Я не говорю про смерть. И Адажио Десятой симфонии не про смерть, хотя музыка изнемогает — так она прощается… Будто на меже мира того жалеет про все, что не свершилось в этом.
Знаешь, что я решил сам для себя, Ли — Ли?.. Если я до сих пор жив, если могу жалеть и не жалеть про что–то призрачное, что не свершилось, так все в моей жизни пусть и не так, как лучше, но и не хуже того. Все, как должно быть, и правильно все шансы использованы и не использованы, потому что тот шанс, который я упустил, не использовав, мог стать последним.
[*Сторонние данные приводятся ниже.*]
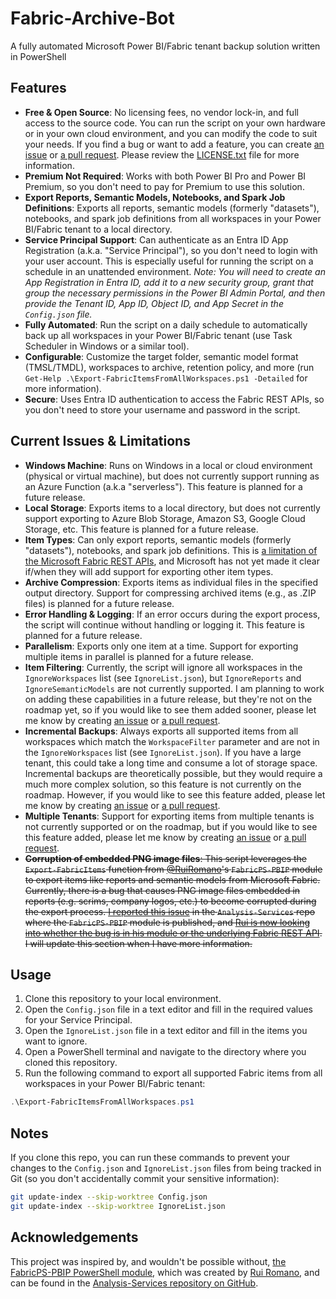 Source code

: # Fabric-Archive-Bot
A fully automated Microsoft Power BI/Fabric tenant backup solution written in PowerShell

## Features
- **Free & Open Source**: No licensing fees, no vendor lock-in, and full access to the source code. You can run the script on your own hardware or in your own cloud environment, and you can modify the code to suit your needs. If you find a bug or want to add a feature, you can create [an issue](https://github.com/JamesDBartlett3/Fabric-Archive-Bot/issues/new/choose) or [a pull request](https://github.com/JamesDBartlett3/Fabric-Archive-Bot/fork). Please review the [LICENSE.txt](https://github.com/JamesDBartlett3/Fabric-Archive-Bot/blob/main/LICENSE.txt) file for more information.
- **Premium Not Required**: Works with both Power BI Pro and Power BI Premium, so you don't need to pay for Premium to use this solution.
- **Export Reports, Semantic Models, Notebooks, and Spark Job Definitions**: Exports all reports, semantic models (formerly "datasets"), notebooks, and spark job definitions from all workspaces in your Power BI/Fabric tenant to a local directory.
- **Service Principal Support**: Can authenticate as an Entra ID App Registration (a.k.a. "Service Principal"), so you don't need to login with your user account. This is especially useful for running the script on a schedule in an unattended environment. *Note: You will need to create an App Registration in Entra ID, add it to a new security group, grant that group the necessary permissions in the Power BI Admin Portal, and then provide the Tenant ID, App ID, Object ID, and App Secret in the `Config.json` file.*
- **Fully Automated**: Run the script on a daily schedule to automatically back up all workspaces in your Power BI/Fabric tenant (use Task Scheduler in Windows or a similar tool).
- **Configurable**: Customize the target folder, semantic model format (TMSL/TMDL), workspaces to archive, retention policy, and more (run `Get-Help .\Export-FabricItemsFromAllWorkspaces.ps1 -Detailed` for more information).
- **Secure**: Uses Entra ID authentication to access the Fabric REST APIs, so you don't need to store your username and password in the script.

## Current Issues & Limitations
- **Windows Machine**: Runs on Windows in a local or cloud environment (physical or virtual machine), but does not currently support running as an Azure Function (a.k.a "serverless"). This feature is planned for a future release.
- **Local Storage**: Exports items to a local directory, but does not currently support exporting to Azure Blob Storage, Amazon S3, Google Cloud Storage, etc. This feature is planned for a future release.
- **Item Types**: Can only export reports, semantic models (formerly "datasets"), notebooks, and spark job definitions. This is [a limitation of the Microsoft Fabric REST APIs](https://learn.microsoft.com/en-us/rest/api/fabric/articles/item-management/definitions/item-definition-overview), and Microsoft has not yet made it clear if/when they will add support for exporting other item types.
- **Archive Compression**: Exports items as individual files in the specified output directory. Support for compressing archived items (e.g., as .ZIP files) is planned for a future release.
- **Error Handling & Logging**: If an error occurs during the export process, the script will continue without handling or logging it. This feature is planned for a future release.
- **Parallelism**: Exports only one item at a time. Support for exporting multiple items in parallel is planned for a future release.
- **Item Filtering**: Currently, the script will ignore all workspaces in the `IgnoreWorkspaces` list (see `IgnoreList.json`), but `IgnoreReports` and `IgnoreSemanticModels` are not currently supported. I am planning to work on adding these capabilities in a future release, but they're not on the roadmap yet, so if you would like to see them added sooner, please let me know by creating [an issue](https://github.com/JamesDBartlett3/Fabric-Archive-Bot/issues/new/choose) or [a pull request](https://github.com/JamesDBartlett3/Fabric-Archive-Bot/fork).
- **Incremental Backups**: Always exports all supported items from all workspaces which match the `WorkspaceFilter` parameter and are not in the `IgnoreWorkspaces` list (see `IgnoreList.json`). If you have a large tenant, this could take a long time and consume a lot of storage space. Incremental backups are theoretically possible, but they would require a much more complex solution, so this feature is not currently on the roadmap. However, if you would like to see this feature added, please let me know by creating [an issue](https://github.com/JamesDBartlett3/Fabric-Archive-Bot/issues/new/choose) or [a pull request](https://github.com/JamesDBartlett3/Fabric-Archive-Bot/fork).
- **Multiple Tenants**: Support for exporting items from multiple tenants is not currently supported or on the roadmap, but if you would like to see this feature added, please let me know by creating [an issue](https://github.com/JamesDBartlett3/Fabric-Archive-Bot/issues/new/choose) or [a pull request](https://github.com/JamesDBartlett3/Fabric-Archive-Bot/fork).
- ~~**Corruption of embedded PNG image files**: This script leverages the `Export-FabricItems` function from [@RuiRomano](https://github.com/RuiRomano)'s `FabricPS-PBIP` module to export items like reports and semantic models from Microsoft Fabric. Currently, there is a bug that causes PNG image files embedded in reports (e.g. scrims, company logos, etc.) to become corrupted during the export process. [I reported this issue](https://github.com/microsoft/Analysis-Services/issues/266) in the `Analysis-Services` repo where the `FabricPS-PBIP` module is published, and [Rui is now looking into whether the bug is in his module or the underlying Fabric REST API](https://github.com/microsoft/Analysis-Services/issues/266#issuecomment-2182591274). I will update this section when I have more information.~~

## Usage
1. Clone this repository to your local environment.
2. Open the `Config.json` file in a text editor and fill in the required values for your Service Principal.
3. Open the `IgnoreList.json` file in a text editor and fill in the items you want to ignore.
4. Open a PowerShell terminal and navigate to the directory where you cloned this repository.
5. Run the following command to export all supported Fabric items from all workspaces in your Power BI/Fabric tenant:
```powershell
.\Export-FabricItemsFromAllWorkspaces.ps1
```

## Notes
If you clone this repo, you can run these commands to prevent your changes to the `Config.json` and `IgnoreList.json` files from being tracked in Git (so you don't accidentally commit your sensitive information):
```bash
git update-index --skip-worktree Config.json
git update-index --skip-worktree IgnoreList.json
```

## Acknowledgements
This project was inspired by, and wouldn't be possible without, [the FabricPS-PBIP PowerShell module](https://github.com/microsoft/Analysis-Services/tree/master/pbidevmode/fabricps-pbip/FabricPS-PBIP.psm1), which was created by [Rui Romano](https://github.com/ruiromano), and can be found in the [Analysis-Services repository on GitHub](https://github.com/microsoft/Analysis-Services).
И пускай даже к железным звеньям цепочки приточилось бы золотое, да на кой ляд мне его блеск, если бы цепочка на нем, на том звене, и оборвалась бы?..
Ты понимаешь, о чем я, Ли — Ли? Это так просто… И разве не может быть, что ты последнее, блестяще–золотое звено в цепочке? И вырываешься из меня, из цепочки, из судьбы, чтобы кто–то из нас, ты или я, не воспользовались опасным шансом?.. Одинаково мнимым и реальным, потому как в нем напряжение — на разрыв, потому как в нем ты — с одного конца, из этой жизни, а я — с конца другого, из жизни той. Как радиола «Ригонда», про которую ты все время допытываешься, почему я ее не выброшу?
Я много чего, почти ничего не могу выбросить, Ли — Ли.